Your task
The answer must be a single number: how many lines of the entries below include "features".

Records contained in a dataset:
——

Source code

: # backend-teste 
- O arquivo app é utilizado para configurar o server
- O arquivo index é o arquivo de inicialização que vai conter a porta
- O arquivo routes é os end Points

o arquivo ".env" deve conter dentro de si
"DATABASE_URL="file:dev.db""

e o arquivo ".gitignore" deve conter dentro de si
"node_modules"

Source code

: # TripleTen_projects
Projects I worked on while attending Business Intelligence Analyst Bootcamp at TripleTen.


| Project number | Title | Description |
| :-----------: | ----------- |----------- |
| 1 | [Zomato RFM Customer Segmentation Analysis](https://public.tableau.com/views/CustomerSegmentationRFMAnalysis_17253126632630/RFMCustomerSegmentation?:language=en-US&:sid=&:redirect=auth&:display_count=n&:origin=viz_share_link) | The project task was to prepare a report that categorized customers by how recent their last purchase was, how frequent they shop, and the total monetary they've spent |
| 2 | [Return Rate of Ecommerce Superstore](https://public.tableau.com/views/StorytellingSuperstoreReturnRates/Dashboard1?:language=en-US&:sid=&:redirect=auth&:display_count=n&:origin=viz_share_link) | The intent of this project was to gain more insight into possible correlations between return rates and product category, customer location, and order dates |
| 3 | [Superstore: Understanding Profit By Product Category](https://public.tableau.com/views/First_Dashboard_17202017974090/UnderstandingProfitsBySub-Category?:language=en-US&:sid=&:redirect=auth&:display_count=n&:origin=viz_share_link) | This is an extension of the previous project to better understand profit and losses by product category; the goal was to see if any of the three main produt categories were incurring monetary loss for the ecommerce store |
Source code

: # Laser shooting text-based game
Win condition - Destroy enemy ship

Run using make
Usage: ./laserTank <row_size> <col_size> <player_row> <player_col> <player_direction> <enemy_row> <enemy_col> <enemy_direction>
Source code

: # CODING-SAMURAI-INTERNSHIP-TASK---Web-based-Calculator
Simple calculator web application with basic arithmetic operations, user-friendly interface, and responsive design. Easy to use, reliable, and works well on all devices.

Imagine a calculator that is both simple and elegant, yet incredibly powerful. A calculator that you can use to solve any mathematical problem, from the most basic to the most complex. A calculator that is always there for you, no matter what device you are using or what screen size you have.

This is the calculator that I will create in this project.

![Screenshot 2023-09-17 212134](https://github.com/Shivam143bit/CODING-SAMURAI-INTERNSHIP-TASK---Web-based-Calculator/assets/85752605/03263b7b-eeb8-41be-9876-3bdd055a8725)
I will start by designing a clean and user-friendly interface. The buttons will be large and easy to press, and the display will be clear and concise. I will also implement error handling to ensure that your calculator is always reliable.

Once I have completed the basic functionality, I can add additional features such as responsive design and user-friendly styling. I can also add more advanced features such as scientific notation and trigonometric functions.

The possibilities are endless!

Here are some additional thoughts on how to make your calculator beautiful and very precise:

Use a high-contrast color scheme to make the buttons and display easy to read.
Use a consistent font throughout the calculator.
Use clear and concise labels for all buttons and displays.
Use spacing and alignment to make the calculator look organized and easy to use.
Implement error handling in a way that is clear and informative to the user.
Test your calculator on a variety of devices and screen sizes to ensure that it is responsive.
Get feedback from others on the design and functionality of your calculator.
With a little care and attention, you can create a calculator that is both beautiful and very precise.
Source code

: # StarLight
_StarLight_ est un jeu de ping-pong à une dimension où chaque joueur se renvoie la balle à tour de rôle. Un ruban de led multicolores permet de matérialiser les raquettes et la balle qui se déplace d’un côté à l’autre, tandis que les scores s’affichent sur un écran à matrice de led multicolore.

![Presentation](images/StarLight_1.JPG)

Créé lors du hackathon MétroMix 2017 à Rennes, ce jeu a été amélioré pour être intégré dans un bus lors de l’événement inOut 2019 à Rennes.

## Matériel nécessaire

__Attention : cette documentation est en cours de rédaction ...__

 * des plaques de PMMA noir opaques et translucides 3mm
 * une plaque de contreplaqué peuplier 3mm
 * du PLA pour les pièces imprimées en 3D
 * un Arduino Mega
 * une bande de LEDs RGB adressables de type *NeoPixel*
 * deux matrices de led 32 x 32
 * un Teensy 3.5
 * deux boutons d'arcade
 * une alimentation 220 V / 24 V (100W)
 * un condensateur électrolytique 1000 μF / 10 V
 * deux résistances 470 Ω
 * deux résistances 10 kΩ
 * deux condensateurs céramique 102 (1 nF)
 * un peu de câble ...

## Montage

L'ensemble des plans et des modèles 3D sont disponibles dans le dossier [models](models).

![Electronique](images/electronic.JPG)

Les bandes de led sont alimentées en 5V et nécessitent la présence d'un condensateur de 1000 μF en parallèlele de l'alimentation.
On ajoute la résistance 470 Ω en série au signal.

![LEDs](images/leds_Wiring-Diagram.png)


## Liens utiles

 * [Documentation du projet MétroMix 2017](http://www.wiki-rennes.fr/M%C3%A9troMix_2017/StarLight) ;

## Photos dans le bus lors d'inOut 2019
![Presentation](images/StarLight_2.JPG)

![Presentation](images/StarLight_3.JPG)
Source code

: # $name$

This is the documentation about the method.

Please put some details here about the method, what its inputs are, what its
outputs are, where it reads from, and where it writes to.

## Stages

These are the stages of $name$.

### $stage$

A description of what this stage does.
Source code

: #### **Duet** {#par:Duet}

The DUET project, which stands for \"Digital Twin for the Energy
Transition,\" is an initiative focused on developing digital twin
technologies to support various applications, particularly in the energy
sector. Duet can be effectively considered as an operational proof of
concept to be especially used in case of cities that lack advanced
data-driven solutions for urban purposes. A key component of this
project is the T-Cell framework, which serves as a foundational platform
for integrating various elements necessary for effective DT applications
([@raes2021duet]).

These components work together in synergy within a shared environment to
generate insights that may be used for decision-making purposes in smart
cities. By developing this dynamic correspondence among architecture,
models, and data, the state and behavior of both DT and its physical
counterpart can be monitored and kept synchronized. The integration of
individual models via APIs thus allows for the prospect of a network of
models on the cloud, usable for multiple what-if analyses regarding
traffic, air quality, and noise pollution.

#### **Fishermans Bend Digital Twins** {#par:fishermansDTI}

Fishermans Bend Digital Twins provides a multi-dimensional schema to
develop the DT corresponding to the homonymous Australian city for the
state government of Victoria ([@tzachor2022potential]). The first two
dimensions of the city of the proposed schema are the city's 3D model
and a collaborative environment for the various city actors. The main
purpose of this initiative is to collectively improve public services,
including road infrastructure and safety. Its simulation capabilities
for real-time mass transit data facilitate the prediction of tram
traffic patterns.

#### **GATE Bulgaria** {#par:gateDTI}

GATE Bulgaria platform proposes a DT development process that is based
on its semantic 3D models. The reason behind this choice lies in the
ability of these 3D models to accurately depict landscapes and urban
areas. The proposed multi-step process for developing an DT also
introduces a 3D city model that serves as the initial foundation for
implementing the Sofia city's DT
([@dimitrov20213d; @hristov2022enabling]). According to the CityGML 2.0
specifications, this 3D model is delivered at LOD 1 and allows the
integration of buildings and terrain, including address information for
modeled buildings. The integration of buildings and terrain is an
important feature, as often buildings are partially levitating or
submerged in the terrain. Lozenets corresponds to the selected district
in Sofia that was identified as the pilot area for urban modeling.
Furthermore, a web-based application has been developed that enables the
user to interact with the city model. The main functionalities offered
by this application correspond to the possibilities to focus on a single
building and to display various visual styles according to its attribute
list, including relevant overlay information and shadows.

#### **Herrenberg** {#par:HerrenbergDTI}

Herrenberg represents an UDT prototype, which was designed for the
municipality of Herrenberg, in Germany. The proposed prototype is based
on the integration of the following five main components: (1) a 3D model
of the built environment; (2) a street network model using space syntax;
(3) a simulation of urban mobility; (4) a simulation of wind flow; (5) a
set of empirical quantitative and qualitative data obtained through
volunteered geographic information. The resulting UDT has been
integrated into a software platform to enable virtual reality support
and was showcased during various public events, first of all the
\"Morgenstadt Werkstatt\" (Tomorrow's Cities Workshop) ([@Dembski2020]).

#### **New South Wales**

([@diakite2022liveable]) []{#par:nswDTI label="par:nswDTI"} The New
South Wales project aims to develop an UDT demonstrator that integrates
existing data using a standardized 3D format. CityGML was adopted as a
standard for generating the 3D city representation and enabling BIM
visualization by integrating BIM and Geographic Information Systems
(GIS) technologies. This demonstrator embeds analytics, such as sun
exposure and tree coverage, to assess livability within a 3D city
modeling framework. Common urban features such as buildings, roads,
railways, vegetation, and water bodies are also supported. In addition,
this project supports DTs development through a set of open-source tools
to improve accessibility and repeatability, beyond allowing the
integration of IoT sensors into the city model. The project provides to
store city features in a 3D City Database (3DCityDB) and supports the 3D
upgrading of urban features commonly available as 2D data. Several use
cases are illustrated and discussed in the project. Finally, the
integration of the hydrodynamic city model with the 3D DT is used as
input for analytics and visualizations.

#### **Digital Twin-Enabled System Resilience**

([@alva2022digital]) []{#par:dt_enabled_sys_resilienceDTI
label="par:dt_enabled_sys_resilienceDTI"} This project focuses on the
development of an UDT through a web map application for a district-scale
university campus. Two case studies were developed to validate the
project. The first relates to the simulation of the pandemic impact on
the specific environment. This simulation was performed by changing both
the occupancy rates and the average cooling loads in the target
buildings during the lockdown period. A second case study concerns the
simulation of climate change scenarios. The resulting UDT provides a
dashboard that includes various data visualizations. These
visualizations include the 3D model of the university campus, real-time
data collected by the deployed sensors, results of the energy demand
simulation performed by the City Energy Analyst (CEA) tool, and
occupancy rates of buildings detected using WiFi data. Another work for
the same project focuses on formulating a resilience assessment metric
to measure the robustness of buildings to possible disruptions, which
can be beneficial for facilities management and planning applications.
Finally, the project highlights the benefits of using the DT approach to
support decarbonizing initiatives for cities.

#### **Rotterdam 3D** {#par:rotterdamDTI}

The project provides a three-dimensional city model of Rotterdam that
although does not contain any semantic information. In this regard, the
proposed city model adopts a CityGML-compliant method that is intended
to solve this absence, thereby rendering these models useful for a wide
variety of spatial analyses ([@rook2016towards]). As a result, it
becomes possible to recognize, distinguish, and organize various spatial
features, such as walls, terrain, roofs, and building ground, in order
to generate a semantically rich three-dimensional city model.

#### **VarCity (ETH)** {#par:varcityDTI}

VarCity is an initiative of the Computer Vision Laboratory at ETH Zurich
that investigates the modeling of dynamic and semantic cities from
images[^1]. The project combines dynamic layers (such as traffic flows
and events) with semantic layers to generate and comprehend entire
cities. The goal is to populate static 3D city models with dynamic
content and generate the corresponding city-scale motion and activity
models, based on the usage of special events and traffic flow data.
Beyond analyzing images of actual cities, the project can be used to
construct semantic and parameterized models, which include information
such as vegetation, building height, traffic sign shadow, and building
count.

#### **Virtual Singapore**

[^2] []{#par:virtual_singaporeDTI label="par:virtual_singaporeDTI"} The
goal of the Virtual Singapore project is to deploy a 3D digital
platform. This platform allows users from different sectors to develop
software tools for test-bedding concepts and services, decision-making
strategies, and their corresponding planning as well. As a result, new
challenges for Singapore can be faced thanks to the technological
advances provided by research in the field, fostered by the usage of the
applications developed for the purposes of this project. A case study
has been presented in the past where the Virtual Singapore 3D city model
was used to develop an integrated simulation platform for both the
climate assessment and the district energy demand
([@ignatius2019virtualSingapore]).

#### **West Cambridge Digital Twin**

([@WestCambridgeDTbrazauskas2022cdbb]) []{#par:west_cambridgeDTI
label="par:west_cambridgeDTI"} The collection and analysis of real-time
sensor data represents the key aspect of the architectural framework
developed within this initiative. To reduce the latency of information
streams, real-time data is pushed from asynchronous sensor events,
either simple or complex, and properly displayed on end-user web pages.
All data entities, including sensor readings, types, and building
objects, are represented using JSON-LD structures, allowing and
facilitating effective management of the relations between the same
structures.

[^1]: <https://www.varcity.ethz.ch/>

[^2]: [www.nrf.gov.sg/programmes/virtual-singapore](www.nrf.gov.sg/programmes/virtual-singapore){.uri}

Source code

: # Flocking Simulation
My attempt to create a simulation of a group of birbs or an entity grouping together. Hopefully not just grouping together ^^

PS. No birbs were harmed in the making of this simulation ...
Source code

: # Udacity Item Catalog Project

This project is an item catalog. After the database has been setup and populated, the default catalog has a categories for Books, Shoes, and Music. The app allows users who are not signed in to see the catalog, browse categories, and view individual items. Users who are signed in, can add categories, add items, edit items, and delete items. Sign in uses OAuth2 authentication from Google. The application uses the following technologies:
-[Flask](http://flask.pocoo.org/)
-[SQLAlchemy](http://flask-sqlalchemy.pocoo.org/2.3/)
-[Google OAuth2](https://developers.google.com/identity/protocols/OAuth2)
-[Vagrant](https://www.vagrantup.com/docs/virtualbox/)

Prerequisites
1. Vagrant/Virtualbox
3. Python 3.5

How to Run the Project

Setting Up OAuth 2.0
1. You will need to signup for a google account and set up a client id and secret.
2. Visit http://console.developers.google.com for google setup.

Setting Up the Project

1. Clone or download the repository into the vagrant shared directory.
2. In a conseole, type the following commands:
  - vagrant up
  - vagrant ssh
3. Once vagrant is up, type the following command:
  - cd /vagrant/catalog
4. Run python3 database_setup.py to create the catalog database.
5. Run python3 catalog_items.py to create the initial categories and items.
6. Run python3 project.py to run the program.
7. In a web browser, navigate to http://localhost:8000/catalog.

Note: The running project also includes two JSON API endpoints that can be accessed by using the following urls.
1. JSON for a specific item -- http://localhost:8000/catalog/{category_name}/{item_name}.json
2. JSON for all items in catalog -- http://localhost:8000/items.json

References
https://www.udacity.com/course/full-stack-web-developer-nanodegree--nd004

——

Response area
5